Del taller de corte y confección
de la Virgen de Nazaret salieron para Jerusalén algunos de los mantos
sin costura orgullo de la casta de los príncipes de la Ciudad Santa.
Mantos por los que se pagaba oro contante y sonante. Sólo se tenía
uno, y era para toda la vida.
-¿Pero Tita, de dónde sacaré
el dinero para las sedas, y para los hilos de oro?, le preguntó
una vez Ella.
-No te pongas la pelliza
por una nube, hija -le respondió la Señora Isabel-. Cuando yo te
haga el encargo te enviaré sedas para que vistas a todas tus hermanas,
y un saco de hilos para que le hagas a tu hermano una trenza con
cabellos de plata. Si el Señor no me ha dado hijos será por algo.

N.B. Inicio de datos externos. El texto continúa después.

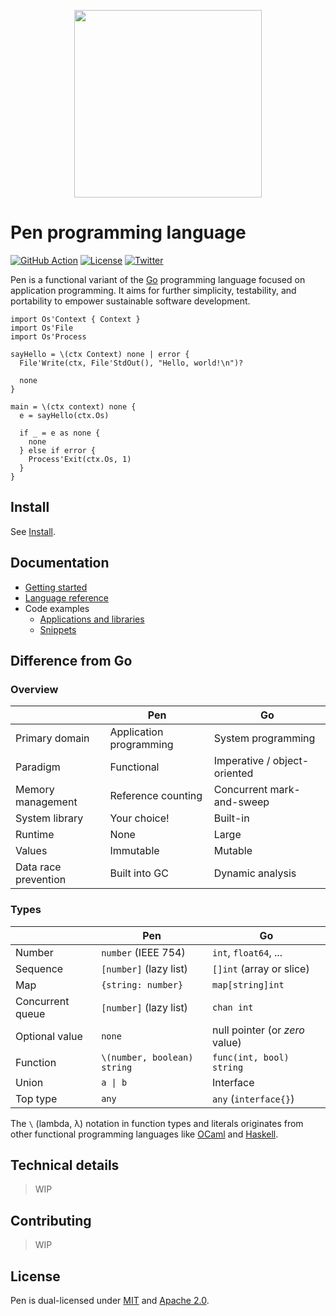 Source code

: <p align="center"><img width="300px" src="https://pen-lang.org/favicon.svg" /></p>

# Pen programming language

[![GitHub Action](https://img.shields.io/github/workflow/status/pen-lang/pen/test?style=flat-square)](https://github.com/pen-lang/pen/actions)
[![License](https://img.shields.io/badge/license-MIT%20%2B%20Apache%202.0-yellow?style=flat-square)](https://github.com/pen-lang/pen#license)
[![Twitter](https://img.shields.io/badge/twitter-%40pen__language-blue?style=flat-square)](https://twitter.com/pen_language)

Pen is a functional variant of the [Go][go] programming language focused on application programming. It aims for further simplicity, testability, and portability to empower sustainable software development.

```pen
import Os'Context { Context }
import Os'File
import Os'Process

sayHello = \(ctx Context) none | error {
  File'Write(ctx, File'StdOut(), "Hello, world!\n")?

  none
}

main = \(ctx context) none {
  e = sayHello(ctx.Os)

  if _ = e as none {
    none
  } else if error {
    Process'Exit(ctx.Os, 1)
  }
}
```

## Install

See [Install](https://pen-lang.org/introduction/install.html).

## Documentation

- [Getting started](https://pen-lang.org/introduction/getting-started.html)
- [Language reference][syntax]
- Code examples
  - [Applications and libraries](https://github.com/pen-lang/pen/tree/main/examples)
  - [Snippets](https://pen-lang.org/examples)

## Difference from Go

### Overview

|                      | Pen                     | Go                           |
| -------------------- | ----------------------- | ---------------------------- |
| Primary domain       | Application programming | System programming           |
| Paradigm             | Functional              | Imperative / object-oriented |
| Memory management    | Reference counting      | Concurrent mark-and-sweep    |
| System library       | Your choice!            | Built-in                     |
| Runtime              | None                    | Large                        |
| Values               | Immutable               | Mutable                      |
| Data race prevention | Built into GC           | Dynamic analysis             |

### Types

|                  | Pen                         | Go                             |
| ---------------- | --------------------------- | ------------------------------ |
| Number           | `number` (IEEE 754)         | `int`, `float64`, ...          |
| Sequence         | `[number]` (lazy list)      | `[]int` (array or slice)       |
| Map              | `{string: number}`          | `map[string]int`               |
| Concurrent queue | `[number]` (lazy list)      | `chan int`                     |
| Optional value   | `none`                      | null pointer (or _zero_ value) |
| Function         | `\(number, boolean) string` | `func(int, bool) string`       |
| Union            | `a \| b`                    | Interface                      |
| Top type         | `any`                       | `any` (`interface{}`)          |

The `\` (lambda, λ) notation in function types and literals originates from other functional programming languages like [OCaml](https://ocaml.org) and [Haskell](https://haskell.org).

## Technical details

> WIP

## Contributing

> WIP

## License

Pen is dual-licensed under [MIT](LICENSE-MIT) and [Apache 2.0](LICENSE-APACHE).

[go]: https://go.dev/
[syntax]: https://pen-lang.org/references/language/syntax.html
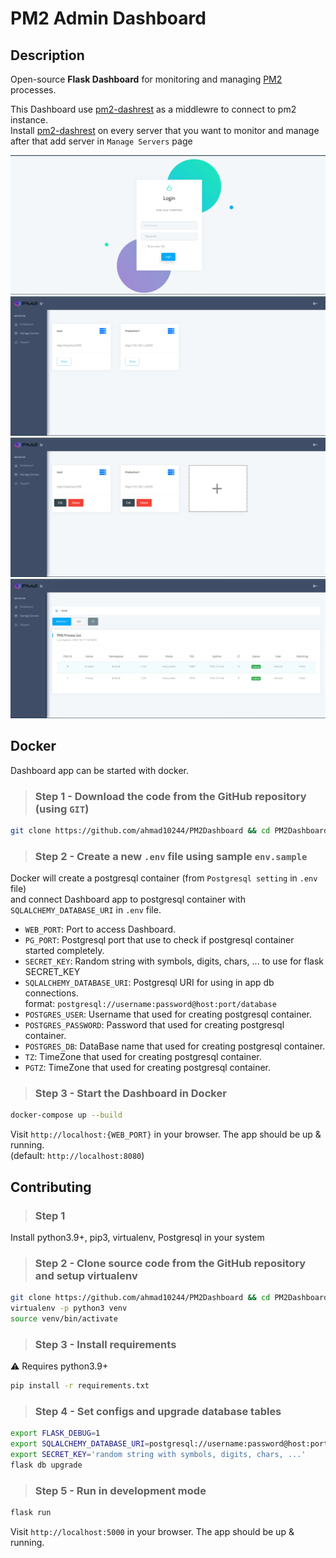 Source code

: # PM2 Admin Dashboard

## Description

Open-source **Flask Dashboard** for monitoring and managing [PM2](https://pm2.io/) processes.

This Dashboard use [pm2-dashrest](https://github.com/ahmad10244/pm2-dashrest) as a middlewre to connect to pm2 instance.\
Install [pm2-dashrest](https://github.com/ahmad10244/pm2-dashrest) on every server that you want to monitor and manage \
after that add server in `Manage Servers` page

![Login Page!](/static/images/dashboard/login.png)
![Home Page!](/static/images/dashboard/home.png)
![Manage Servers Page!](/static/images/dashboard/manage_server.png)
![Server process Page!](/static/images/dashboard/server.png)

## Docker

Dashboard app can be started with docker.

> ### **Step 1** - Download the code from the GitHub repository (using `GIT`)

``` bash
git clone https://github.com/ahmad10244/PM2Dashboard && cd PM2Dashboard
```

> ### **Step 2** - Create a new `.env` file using sample `env.sample`

Docker will create a postgresql container (from `Postgresql setting` in `.env` file) \
and connect Dashboard app to postgresql container with `SQLALCHEMY_DATABASE_URI` in `.env` file.

- `WEB_PORT`: Port to access Dashboard.
- `PG_PORT`: Postgresql port that use to check if postgresql container started completely.
- `SECRET_KEY`: Random string with symbols, digits, chars, ... to use for flask SECRET_KEY
- `SQLALCHEMY_DATABASE_URI`: Postgresql URI for using in app db connections. \
    format: `postgresql://username:password@host:port/database`
- `POSTGRES_USER`: Username that used for creating postgresql container.
- `POSTGRES_PASSWORD`: Password that used for creating postgresql container.
- `POSTGRES_DB`: DataBase name that used for creating postgresql container.
- `TZ`: TimeZone that used for creating postgresql container.
- `PGTZ`: TimeZone that used for creating postgresql container.

> ### **Step 3** - Start the Dashboard in Docker

``` bash
docker-compose up --build
```

Visit `http://localhost:{WEB_PORT}` in your browser. The app should be up & running.\
(default: `http://localhost:8080`)

## Contributing

> ### **Step 1**

Install python3.9+, pip3, virtualenv, Postgresql in your system

> ### **Step 2** - Clone source code from the GitHub repository and setup virtualenv

``` bash
git clone https://github.com/ahmad10244/PM2Dashboard && cd PM2Dashboard
virtualenv -p python3 venv
source venv/bin/activate
```

> ### **Step 3** - Install requirements

:warning: Requires python3.9+

``` bash
pip install -r requirements.txt
```

> ### **Step 4** - Set configs and upgrade database tables

``` bash
export FLASK_DEBUG=1
export SQLALCHEMY_DATABASE_URI=postgresql://username:password@host:port/database
export SECRET_KEY='random string with symbols, digits, chars, ...'
flask db upgrade
```

> ### **Step 5** - Run in development mode

``` bash
flask run
```

Visit `http://localhost:5000` in your browser. The app should be up & running.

¿Qué se creen los hombres? Para el hijo de Natán todo. Hija mía,
le han regalado un potro íbero a tu José que ya para sí lo quisiera
un general romano. Con él, con tu José, bajan la guardia y ya parece
tu Prometido un príncipe entre mendigos. ¿Quién va a prohibirme
a mí regalarle a la hija de Salomón la Luna y las estrellas envueltas
en sedas y atadas con hilos de oro?
Y así fue. En efecto, cómo
llegaron a vestir las hijas de Jacob de Nazaret fue la admiración
de todos los miembros del clan de David de la Galilea. A la hora
de casarlas, ya se adivina, la dote que quisiera la Viuda por Ester
y Rut, las mellizas.
-¿Dote? ¿Quién ha hablado
aquí de dinero? ¿Tú le amas, hija? - era la respuesta de la Viuda
a los pretendientes de sus hijas.
Estaban equivocados, vaya
que sí estaban equivocados. ¿Comprarle a la Viuda una hija?
Imposible.
¿Mejor partido en toda la
comarca?
Ninguno.
Los campos de la Hija de Jacob producían al ciento por ciento. Del taller de la Virgen de Nazaret salieron los vestidos más buenos, bonitos y baratos de la región. ¿Al niño de la casa? Al Cleofás, al benjamín de la casa, sólo le faltaba la diadema para dejar a los hijos de Herodes a la altura de los mangantes. Por tanto, el que fuera a casarse con sus hijas que no le viniera a la Viuda de Jacob hablando de dineros. Su corazón era lo que tenían que ponerle sobre la mesa, abierto de par en par, abierto como una luna llena, desnudo como el sol de un cuarenta de Mayo. Y luego que fuera lo que el Cielo quisiera.